LE CDT LEBREZE – OK, c’est bon. Je viens.

Johnny revient.

ALBERT – Merde, on n’a pas le temps de se préparer ! Bon Johnny, va falloir être ferme hein !

JOHNNY – T’en fais pas Albert, j’ai déjà vu à la télé !

ALBERT – A la télé ? Ouais bon… Eh Johnny !

JOHNNY – Quoi ?

ALBERT – Ton masque !

JOHNNY – Oh oui, merde ! (Il remet son masque.)

FANNY – ça craint !

ALBERT – Nous autres, pour faire plus vrai, couchons-nous tous par terre, les mains sur la nuque.

Fanny et Renaud balancent leurs armes par derrière le guichet. Tous sauf Ginette, assise, se couchent.

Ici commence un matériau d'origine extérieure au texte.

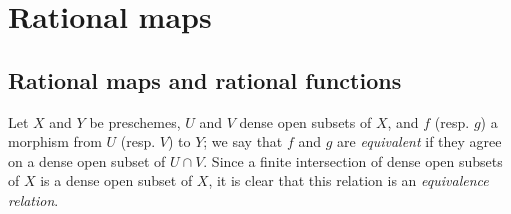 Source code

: \section{Rational maps}
\label{section:I.7}

\subsection{Rational maps and rational functions}
\label{subsection:I.7.1}

\begin{env}[7.1.1]
\label{I.7.1.1}
Let $X$ and $Y$ be preschemes, $U$ and $V$ dense open subsets of $X$, and $f$ (resp. $g$) a morphism from $U$ (resp. $V$) to $Y$; we say that $f$ and $g$ are \emph{equivalent} if they agree on a dense open subset of $U\cap V$.
Since a finite intersection of dense open subsets of $X$ is a dense open subset of $X$, it is clear that this relation is an \emph{equivalence relation}.
\end{env}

GINETTE – Vivre des émotions pareilles… A mon âge ! Allons… Ayons l’air terrorisée. (Elle tente plusieurs mimiques.)

 

 

 

ACTE 2

 

SCENE 1

Tous

 

Entrée du commandant Lebreze, il porte un imperméable (avec de nombreuses et larges poches pour le final). Johnny pointe son révolver sur le policier lui met les mains en l’air et palpe pour voir s’il cache une arme.

JOHNNY – C’est bon !

LE CDT – Je vois que vous êtes seul. Vous n’avez aucune chance !

JOHNNY – Vous savez bien que si. Et je ne suis pas seul, j’ai un ami précieux (Il montre son révolver.) et puis tous ces gens…

LE CDT – Que voulez-vous ?

JOHNNY – Sortir d’ici avec mon butin et un otage pour protéger ma fuite. Vous me fournissez un véhicule rapide et vous vous engagez à ne pas me suivre.

LE CDT – D’abord il faut me garantir que toutes ces personnes se portent bien et qu’il ne leur sera fait aucun mal.

JOHNNY – Constatez vous-mêmes : tout le monde est apte à réaliser les minima pour les jeux olympiques (Ginette se lève et trottine sur place en se tenant les reins.). La suite ne dépend que de vous commandant : parce que si vous faites traîner les choses jusqu’à la saint-glinglin… Je pourrais perdre patience.

LE CDT – Et si on accepte de vous laisser partir, on a quoi en échange ?

JOHNNY – Rien : je passe quelques frontières en gardant l’otage. Si tout se passe comme prévu je le libère ensuite sans violence. Vous avez la parole de Johnny.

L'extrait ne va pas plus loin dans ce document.